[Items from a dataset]
- - - -

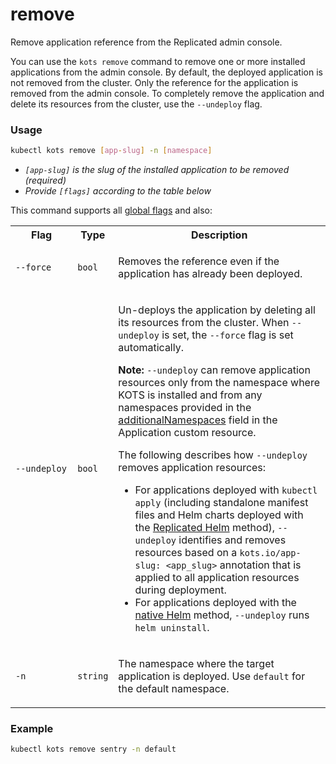 # remove

Remove application reference from the Replicated admin console.

You can use the `kots remove` command to remove one or more installed applications from the admin console.
By default, the deployed application is not removed from the cluster. Only the reference for the application is removed from the admin console. To completely remove the application and delete its resources from the cluster, use the `--undeploy` flag.

### Usage
```bash
kubectl kots remove [app-slug] -n [namespace]
```
* _`[app-slug]` is the slug of the installed application to be removed (required)_
* _Provide `[flags]` according to the table below_

This command supports all [global flags](kots-cli-global-flags) and also:

<table>
  <tr>
    <th width="20%">Flag</th>
    <th width="10%">Type</th>
    <th width="70%">Description</th>
  </tr>
  <tr>
    <td><code>--force</code></td>
    <td><code>bool</code></td>
    <td>
      <p>Removes the reference even if the application has already been deployed.</p>
    </td>
  </tr>
  <tr>
    <td><code>--undeploy</code></td>
    <td><code>bool</code></td>
    <td>
      <p>Un-deploys the application by deleting all its resources from the cluster. When <code>--undeploy</code> is set, the <code>--force</code> flag is set automatically.</p>
      <p><strong>Note:</strong> <code>--undeploy</code> can remove application resources only from the namespace where KOTS is installed and from any namespaces provided in the <a href="custom-resource-application#additionalnamespaces">additionalNamespaces</a> field in the Application custom resource.</p>
      <p>The following describes how <code>--undeploy</code> removes application resources:</p>
      <ul>
        <li>For applications deployed with <code>kubectl apply</code> (including standalone manifest files and Helm charts deployed with the <a href="/vendor/helm-native-about#replicated">Replicated Helm</a> method), <code>--undeploy</code> identifies and removes resources based on a <code>kots.io/app-slug: &lt;app_slug&gt;</code> annotation that is applied to all application resources during deployment. </li>
        <li>For applications deployed with the <a href="/vendor/helm-native-about#native">native Helm</a> method, <code>--undeploy</code> runs <code>helm uninstall</code>.</li>
      </ul>  
      </td>
  </tr>
  <tr>
    <td><code>-n</code></td>
    <td><code>string</code></td>
    <td><p>The namespace where the target application is deployed. Use <code>default</code> for the default namespace.</p></td>
  </tr>
</table>

### Example
```bash
kubectl kots remove sentry -n default
```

- - - -

_Activity_
Beginning with the line that holds "<li>For applications deployed with <code>kubectl" and ending with the last line of the data, copy each line exactly and add nothing.

_Exercise response_
        <li>For applications deployed with <code>kubectl apply</code> (including standalone manifest files and Helm charts deployed with the <a href="/vendor/helm-native-about#replicated">Replicated Helm</a> method), <code>--undeploy</code> identifies and removes resources based on a <code>kots.io/app-slug: &lt;app_slug&gt;</code> annotation that is applied to all application resources during deployment. </li>
        <li>For applications deployed with the <a href="/vendor/helm-native-about#native">native Helm</a> method, <code>--undeploy</code> runs <code>helm uninstall</code>.</li>
      </ul>  
      </td>
  </tr>
  <tr>
    <td><code>-n</code></td>
    <td><code>string</code></td>
    <td><p>The namespace where the target application is deployed. Use <code>default</code> for the default namespace.</p></td>
  </tr>
</table>

### Example
```bash
kubectl kots remove sentry -n default
```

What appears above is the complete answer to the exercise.